In my September 19 article I said: "Our indicators and price action suggest strongly that we are beginning a rally that should last at least a couple of weeks. I also think that this week's deep low needs to be retested, and I am not convinced that a retest will be successful." As it turned out, there was no rally and the expected retest and failure encompassed one of the worst one-day declines in history.
From top to bottom the S&P 500 Index has dropped nearly 30%, but as usual we can't turn on financial news without hearing somebody assert that this is now the "buying opportunity of a lifetime". I wish it were, but in my opinion it is not. For it to be that great a buying opportunity stocks would have to have extraordinary fundamental value, and that kind of condition has not existed for over 20 years.
Based upon 2008 Q2 GAAP earnings the P/E of the S&P 500 is about 21, which puts it slightly above the normal P/E range of 10 to 20, meaning that stocks are very overvalued (the exact opposite of being a bargain). To demonstrate, the chart below displays the S&P 500 in relation to its normal P/E range going back to 1925. The S&P 500 is the heavy black line, the red line shows where the S&P 500 would be if it had a P/E of 20 (overvalued), the blue line is if the P/E were 15 (fair value), and the green line represents a P/E of 10 (undervalued).

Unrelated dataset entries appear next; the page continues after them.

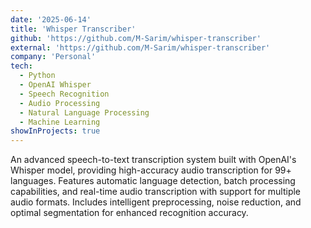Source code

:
 ```yaml
---
date: '2025-06-14'
title: 'Whisper Transcriber'
github: 'https://github.com/M-Sarim/whisper-transcriber'
external: 'https://github.com/M-Sarim/whisper-transcriber'
company: 'Personal'
tech:
  - Python
  - OpenAI Whisper
  - Speech Recognition
  - Audio Processing
  - Natural Language Processing
  - Machine Learning
showInProjects: true
---
```


An advanced speech-to-text transcription system built with OpenAI's Whisper model, providing high-accuracy audio transcription for 99+ languages. Features automatic language detection, batch processing capabilities, and real-time audio transcription with support for multiple audio formats. Includes intelligent preprocessing, noise reduction, and optimal segmentation for enhanced recognition accuracy.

I have applied red arrows to identify the periods where stocks were truly undervalued, sometimes mouth-wateringly so -- truly buying opportunities of a lifetime. As you can see, current prices are very overvalued, and possibly near the selling opportunity of a lifetime. To those who think this is the time to buy, I must ask, based upon what? Clearly, prices can rise even when stocks are overvalued, but current economic fundamentals makes that outcome a long shot.
As for our market outlook, the next chart puts the decline in perspective. Prices are deeply oversold, as are many of our technical indicators, so it is reasonable to expect a rally to clear this condition; however, we are in a bear market, and I have no reason to believe that the recent lows are the final bear market lows. There is a 9-Month Cycle trough due around October 22, and it is possible that it arrived early at the recent lows. Otherwise, we should probably look for a bounce followed by a retest of the lows in late-October.

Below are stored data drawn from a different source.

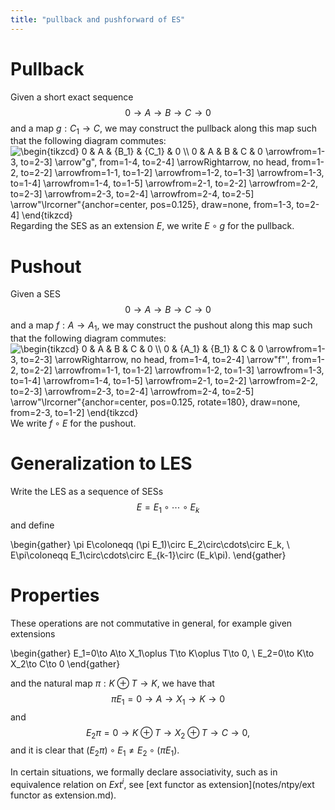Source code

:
 ```yaml
---
title: "pullback and pushforward of ES"
---
```


# Pullback

Given a short exact sequence $$0\to A\to B\to C\to 0$$ and a map $g:C_1\to C$, we may construct the pullback along this map such that the following diagram commutes:
<img align="center" src="https://i.upmath.me/svg/%5Cbegin%7Btikzcd%7D%0A%090%20%26%20A%20%26%20%7BB_1%7D%20%26%20%7BC_1%7D%20%26%200%20%5C%5C%0A%090%20%26%20A%20%26%20B%20%26%20C%20%26%200%0A%09%5Carrow%5Bfrom%3D1-3%2C%20to%3D2-3%5D%0A%09%5Carrow%5B%22g%22%2C%20from%3D1-4%2C%20to%3D2-4%5D%0A%09%5Carrow%5BRightarrow%2C%20no%20head%2C%20from%3D1-2%2C%20to%3D2-2%5D%0A%09%5Carrow%5Bfrom%3D1-1%2C%20to%3D1-2%5D%0A%09%5Carrow%5Bfrom%3D1-2%2C%20to%3D1-3%5D%0A%09%5Carrow%5Bfrom%3D1-3%2C%20to%3D1-4%5D%0A%09%5Carrow%5Bfrom%3D1-4%2C%20to%3D1-5%5D%0A%09%5Carrow%5Bfrom%3D2-1%2C%20to%3D2-2%5D%0A%09%5Carrow%5Bfrom%3D2-2%2C%20to%3D2-3%5D%0A%09%5Carrow%5Bfrom%3D2-3%2C%20to%3D2-4%5D%0A%09%5Carrow%5Bfrom%3D2-4%2C%20to%3D2-5%5D%0A%09%5Carrow%5B%22%5Clrcorner%22%7Banchor%3Dcenter%2C%20pos%3D0.125%7D%2C%20draw%3Dnone%2C%20from%3D1-3%2C%20to%3D2-4%5D%0A%5Cend%7Btikzcd%7D" alt="\begin{tikzcd}
	0 &amp; A &amp; {B_1} &amp; {C_1} &amp; 0 \\
	0 &amp; A &amp; B &amp; C &amp; 0
	\arrowfrom=1-3, to=2-3]
	\arrow&quot;g&quot;, from=1-4, to=2-4]
	\arrowRightarrow, no head, from=1-2, to=2-2]
	\arrowfrom=1-1, to=1-2]
	\arrowfrom=1-2, to=1-3]
	\arrowfrom=1-3, to=1-4]
	\arrowfrom=1-4, to=1-5]
	\arrowfrom=2-1, to=2-2]
	\arrowfrom=2-2, to=2-3]
	\arrowfrom=2-3, to=2-4]
	\arrowfrom=2-4, to=2-5]
	\arrow&quot;\lrcorner&quot;{anchor=center, pos=0.125}, draw=none, from=1-3, to=2-4]
\end{tikzcd}" />
Regarding the SES as an extension $E$, we write $E\circ g$ for the pullback.

# Pushout
Given a SES $$0\to A\to B\to C\to 0$$ and a map $f:A\to A_1$, we may construct the pushout along this map such that the following diagram commutes:
<img align="center" src="https://i.upmath.me/svg/%5Cbegin%7Btikzcd%7D%0A%090%20%26%20A%20%26%20B%20%26%20C%20%26%200%20%5C%5C%0A%090%20%26%20%7BA_1%7D%20%26%20%7BB_1%7D%20%26%20C%20%26%200%0A%09%5Carrow%5Bfrom%3D1-3%2C%20to%3D2-3%5D%0A%09%5Carrow%5BRightarrow%2C%20no%20head%2C%20from%3D1-4%2C%20to%3D2-4%5D%0A%09%5Carrow%5B%22f%22'%2C%20from%3D1-2%2C%20to%3D2-2%5D%0A%09%5Carrow%5Bfrom%3D1-1%2C%20to%3D1-2%5D%0A%09%5Carrow%5Bfrom%3D1-2%2C%20to%3D1-3%5D%0A%09%5Carrow%5Bfrom%3D1-3%2C%20to%3D1-4%5D%0A%09%5Carrow%5Bfrom%3D1-4%2C%20to%3D1-5%5D%0A%09%5Carrow%5Bfrom%3D2-1%2C%20to%3D2-2%5D%0A%09%5Carrow%5Bfrom%3D2-2%2C%20to%3D2-3%5D%0A%09%5Carrow%5Bfrom%3D2-3%2C%20to%3D2-4%5D%0A%09%5Carrow%5Bfrom%3D2-4%2C%20to%3D2-5%5D%0A%09%5Carrow%5B%22%5Clrcorner%22%7Banchor%3Dcenter%2C%20pos%3D0.125%2C%20rotate%3D180%7D%2C%20draw%3Dnone%2C%20from%3D2-3%2C%20to%3D1-2%5D%0A%5Cend%7Btikzcd%7D" alt="\begin{tikzcd}
	0 &amp; A &amp; B &amp; C &amp; 0 \\
	0 &amp; {A_1} &amp; {B_1} &amp; C &amp; 0
	\arrowfrom=1-3, to=2-3]
	\arrowRightarrow, no head, from=1-4, to=2-4]
	\arrow&quot;f&quot;', from=1-2, to=2-2]
	\arrowfrom=1-1, to=1-2]
	\arrowfrom=1-2, to=1-3]
	\arrowfrom=1-3, to=1-4]
	\arrowfrom=1-4, to=1-5]
	\arrowfrom=2-1, to=2-2]
	\arrowfrom=2-2, to=2-3]
	\arrowfrom=2-3, to=2-4]
	\arrowfrom=2-4, to=2-5]
	\arrow&quot;\lrcorner&quot;{anchor=center, pos=0.125, rotate=180}, draw=none, from=2-3, to=1-2]
\end{tikzcd}" />
We write $f\circ E$ for the pushout.

# Generalization to LES
Write the LES as a sequence of SESs $$E=E_1\circ\cdots\circ E_k$$ and define 

\begin{gather}
\pi E\coloneqq (\pi E_1)\circ E_2\circ\cdots\circ E_k, \\
E\pi\coloneqq E_1\circ\cdots\circ E_{k-1}\circ (E_k\pi).
\end{gather}


# Properties
These operations are not commutative in general, for example given extensions 

\begin{gather}
E_1=0\to A\to X_1\oplus T\to K\oplus T\to 0, \\
E_2=0\to K\to X_2\to C\to 0
\end{gather}
 
and the natural map $\pi:K\oplus T\to K$, we have that $$\pi E_1= 0\to A\to X_1\to K\to 0$$ and $$E_2\pi=0\to K\oplus T\to X_2\oplus T\to C\to 0,$$ and it is clear that $(E_2\pi)\circ E_1\neq E_2\circ (\pi E_1)$.

In certain situations, we formally declare associativity, such as in equivalence relation on $Ext^i$, see [ext functor as extension](notes/ntpy/ext functor as extension.md).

My view of the financial crisis is that it is going to last a long time, and that there will be no easy fix, even if we had some really smart people trying to solve the problem, which we do not. Three weeks ago most congress persons had no more awareness of the problems we are facing than the man on the street. How much confidence do you have that the very people who caused the problem are suddenly going to become smart enough to fix it? In my opinion, they are only going to make it worse.
Bottom Line: Stocks are way overvalued and the economic outlook is dismal. The only long exposure that should be considered is on a short-term basis when the inevitable bear market rallies occur.